A new computer chip inspired by the human brain could fix some of the biggest problems with artificial intelligence.
The system – built around a “memristor” that mimics the way that neurons are connected in the brain – could dramatically reduce the amount of energy used by AI, as well as helping it to learn in the same way we do.
The nanoelectronic device is based on a newly developed kind of hafnium oxide that is able to work as a stable and low energy component, mimicking the human brain.
Current AI systems use vast numbers of conventional computer chips. They have to shuttle data back and forth between their memory and processing units, which not only leads to the vast amount of energy used by AI but also limits their functioning.
Researchers believe that new systems based on the form of the human brain could allow them to dramatically reduce that energy use, by as much as 70 per cent. They do so by storing and processing information in the same place, using extremely low power as well as being adaptable in the way our brains are.

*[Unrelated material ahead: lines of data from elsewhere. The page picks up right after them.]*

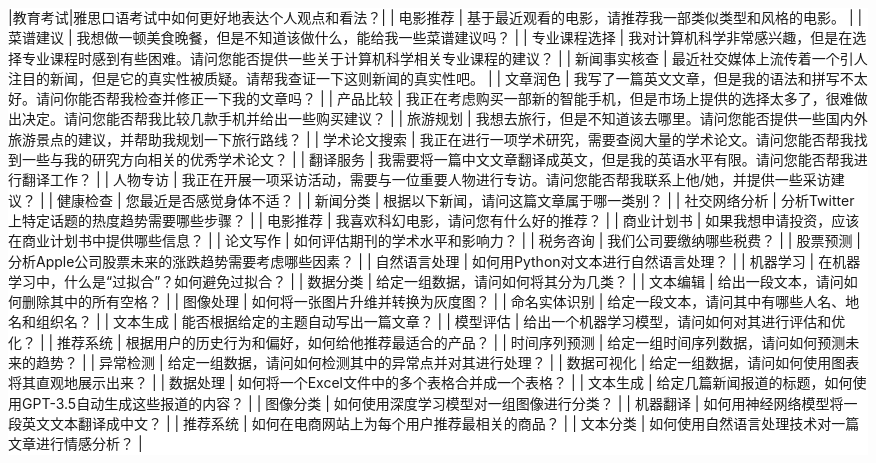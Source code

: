 |教育考试|雅思口语考试中如何更好地表达个人观点和看法？|
| 电影推荐               | 基于最近观看的电影，请推荐我一部类似类型和风格的电影。                                                                                                                                                                                                                                                                                                                                                               |
| 菜谱建议               | 我想做一顿美食晚餐，但是不知道该做什么，能给我一些菜谱建议吗？                                                                                                                                                                                                                                                                                                                                                        |
| 专业课程选择           | 我对计算机科学非常感兴趣，但是在选择专业课程时感到有些困难。请问您能否提供一些关于计算机科学相关专业课程的建议？                                                                                                                                                                                                                                                                                                       |
| 新闻事实核查           | 最近社交媒体上流传着一个引人注目的新闻，但是它的真实性被质疑。请帮我查证一下这则新闻的真实性吧。                                                                                                                                                                                                                                                                                                                      |
| 文章润色               | 我写了一篇英文文章，但是我的语法和拼写不太好。请问你能否帮我检查并修正一下我的文章吗？                                                                                                                                                                                                                                                                                                                          |
| 产品比较               | 我正在考虑购买一部新的智能手机，但是市场上提供的选择太多了，很难做出决定。请问您能否帮我比较几款手机并给出一些购买建议？                                                                                                                                                                                                                                                                                  |
| 旅游规划               | 我想去旅行，但是不知道该去哪里。请问您能否提供一些国内外旅游景点的建议，并帮助我规划一下旅行路线？                                                                                                                                                                                                                                                                                                               |
| 学术论文搜索           | 我正在进行一项学术研究，需要查阅大量的学术论文。请问您能否帮我找到一些与我的研究方向相关的优秀学术论文？                                                                                                                                                                                                                                                                                                         |
| 翻译服务               | 我需要将一篇中文文章翻译成英文，但是我的英语水平有限。请问您能否帮我进行翻译工作？                                                                                                                                                                                                                                                                                                                              |
| 人物专访               | 我正在开展一项采访活动，需要与一位重要人物进行专访。请问您能否帮我联系上他/她，并提供一些采访建议？                                                                                                                                                                                                                                                                                                             |
| 健康检查                                                 | 您最近是否感觉身体不适？                                      |
| 新闻分类                                                 | 根据以下新闻，请问这篇文章属于哪一类别？                    |
| 社交网络分析                                             | 分析Twitter上特定话题的热度趋势需要哪些步骤？                |
| 电影推荐                                                 | 我喜欢科幻电影，请问您有什么好的推荐？                        |
| 商业计划书                                               | 如果我想申请投资，应该在商业计划书中提供哪些信息？            |
| 论文写作                                                 | 如何评估期刊的学术水平和影响力？                              |
| 税务咨询                                                 | 我们公司要缴纳哪些税费？                                      |
| 股票预测                                                 | 分析Apple公司股票未来的涨跌趋势需要考虑哪些因素？             |
| 自然语言处理                                             | 如何用Python对文本进行自然语言处理？                         |
| 机器学习                                                 | 在机器学习中，什么是“过拟合”？如何避免过拟合？               |
| 数据分类 | 给定一组数据，请问如何将其分为几类？ |
| 文本编辑 | 给出一段文本，请问如何删除其中的所有空格？ |
| 图像处理 | 如何将一张图片升维并转换为灰度图？ |
| 命名实体识别 | 给定一段文本，请问其中有哪些人名、地名和组织名？ |
| 文本生成 | 能否根据给定的主题自动写出一篇文章？ |
| 模型评估 | 给出一个机器学习模型，请问如何对其进行评估和优化？ |
| 推荐系统 | 根据用户的历史行为和偏好，如何给他推荐最适合的产品？ |
| 时间序列预测 | 给定一组时间序列数据，请问如何预测未来的趋势？ |
| 异常检测 | 给定一组数据，请问如何检测其中的异常点并对其进行处理？ |
| 数据可视化 | 给定一组数据，请问如何使用图表将其直观地展示出来？ |
| 数据处理                    | 如何将一个Excel文件中的多个表格合并成一个表格？            |
| 文本生成                    | 给定几篇新闻报道的标题，如何使用GPT-3.5自动生成这些报道的内容？ |
| 图像分类                    | 如何使用深度学习模型对一组图像进行分类？                    |
| 机器翻译                    | 如何用神经网络模型将一段英文文本翻译成中文？                |
| 推荐系统                    | 如何在电商网站上为每个用户推荐最相关的商品？              |
| 文本分类                    | 如何使用自然语言处理技术对一篇文章进行情感分析？            |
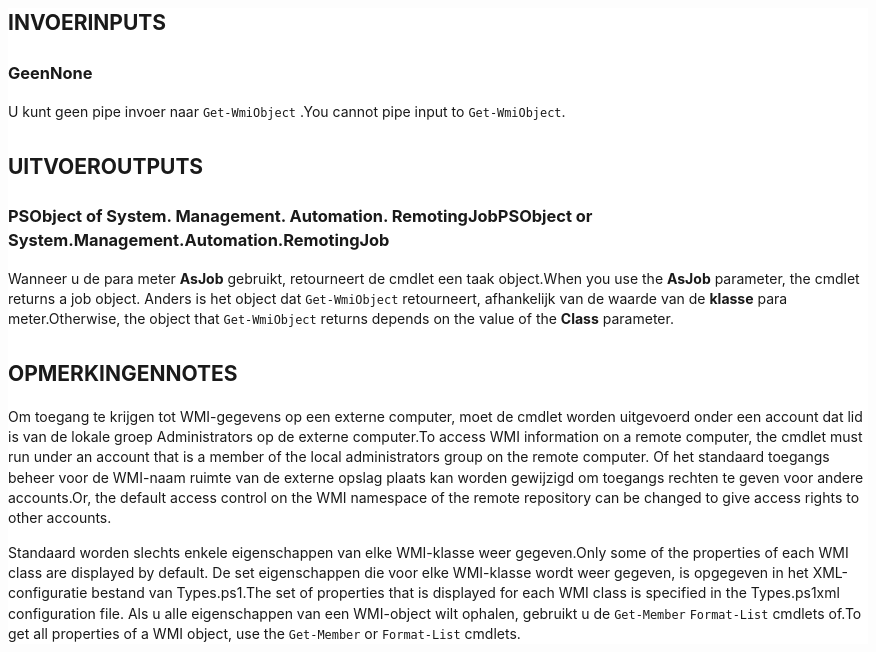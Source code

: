 ## <span data-ttu-id="36a0f-248">INVOER</span><span class="sxs-lookup"><span data-stu-id="36a0f-248">INPUTS</span></span>

### <span data-ttu-id="36a0f-249">Geen</span><span class="sxs-lookup"><span data-stu-id="36a0f-249">None</span></span>

<span data-ttu-id="36a0f-250">U kunt geen pipe invoer naar `Get-WmiObject` .</span><span class="sxs-lookup"><span data-stu-id="36a0f-250">You cannot pipe input to `Get-WmiObject`.</span></span>

## <span data-ttu-id="36a0f-251">UITVOER</span><span class="sxs-lookup"><span data-stu-id="36a0f-251">OUTPUTS</span></span>

### <span data-ttu-id="36a0f-252">PSObject of System. Management. Automation. RemotingJob</span><span class="sxs-lookup"><span data-stu-id="36a0f-252">PSObject or System.Management.Automation.RemotingJob</span></span>

<span data-ttu-id="36a0f-253">Wanneer u de para meter **AsJob** gebruikt, retourneert de cmdlet een taak object.</span><span class="sxs-lookup"><span data-stu-id="36a0f-253">When you use the **AsJob** parameter, the cmdlet returns a job object.</span></span> <span data-ttu-id="36a0f-254">Anders is het object dat `Get-WmiObject` retourneert, afhankelijk van de waarde van de **klasse** para meter.</span><span class="sxs-lookup"><span data-stu-id="36a0f-254">Otherwise, the object that `Get-WmiObject` returns depends on the value of the **Class** parameter.</span></span>

## <span data-ttu-id="36a0f-255">OPMERKINGEN</span><span class="sxs-lookup"><span data-stu-id="36a0f-255">NOTES</span></span>

<span data-ttu-id="36a0f-256">Om toegang te krijgen tot WMI-gegevens op een externe computer, moet de cmdlet worden uitgevoerd onder een account dat lid is van de lokale groep Administrators op de externe computer.</span><span class="sxs-lookup"><span data-stu-id="36a0f-256">To access WMI information on a remote computer, the cmdlet must run under an account that is a member of the local administrators group on the remote computer.</span></span> <span data-ttu-id="36a0f-257">Of het standaard toegangs beheer voor de WMI-naam ruimte van de externe opslag plaats kan worden gewijzigd om toegangs rechten te geven voor andere accounts.</span><span class="sxs-lookup"><span data-stu-id="36a0f-257">Or, the default access control on the WMI namespace of the remote repository can be changed to give access rights to other accounts.</span></span>

<span data-ttu-id="36a0f-258">Standaard worden slechts enkele eigenschappen van elke WMI-klasse weer gegeven.</span><span class="sxs-lookup"><span data-stu-id="36a0f-258">Only some of the properties of each WMI class are displayed by default.</span></span> <span data-ttu-id="36a0f-259">De set eigenschappen die voor elke WMI-klasse wordt weer gegeven, is opgegeven in het XML-configuratie bestand van Types.ps1.</span><span class="sxs-lookup"><span data-stu-id="36a0f-259">The set of properties that is displayed for each WMI class is specified in the Types.ps1xml configuration file.</span></span> <span data-ttu-id="36a0f-260">Als u alle eigenschappen van een WMI-object wilt ophalen, gebruikt u de `Get-Member` `Format-List` cmdlets of.</span><span class="sxs-lookup"><span data-stu-id="36a0f-260">To get all properties of a WMI object, use the `Get-Member` or `Format-List` cmdlets.</span></span>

“Energy consumption is one of the key challenges in current AI hardware,” said lead author Babak Bakhit, from the University of Cambridge, in a statement. “To address that, you need devices with extremely low currents, excellent stability, outstanding uniformity across switching cycles and devices, and the ability to switch between many distinct states.”
So far, work on building these human-inspired chips has relied on tiny conductive filaments that are inside a metal oxide. But they unpredictable, and require large amounts of electricity, meaning that it is hard to make them useful.
The new system, developed at Cambridge, uses the new kind of material to make a film that is able to switch states differently. Researchers were able to make tiny electronic gates inside oxide, allowing the device to change resistant smoothly rather than in the more dramatic and power-intensive way currently used.
Tests show that the system could endure tens of thousands of these switches every day, and store their programmed state. They also seemed to adapt in the same way that biological systems do.
“These are the properties you need if you want hardware that can learn and adapt, rather than just store bits,” said Dr Bakhit.
There are still some problems with the system, such as the fact that making them requires huge amounts of heat. But the researchers hope to bring that temperature down and put the devices onto a chip.
The work is reported in a new paper, ‘HfO2-based Memristive Synapses with Asymmetrically Extended p-n Heterointerfaces for Highly Energy-efficient Neuromorphic Hardware’, published in the journal Science Advances.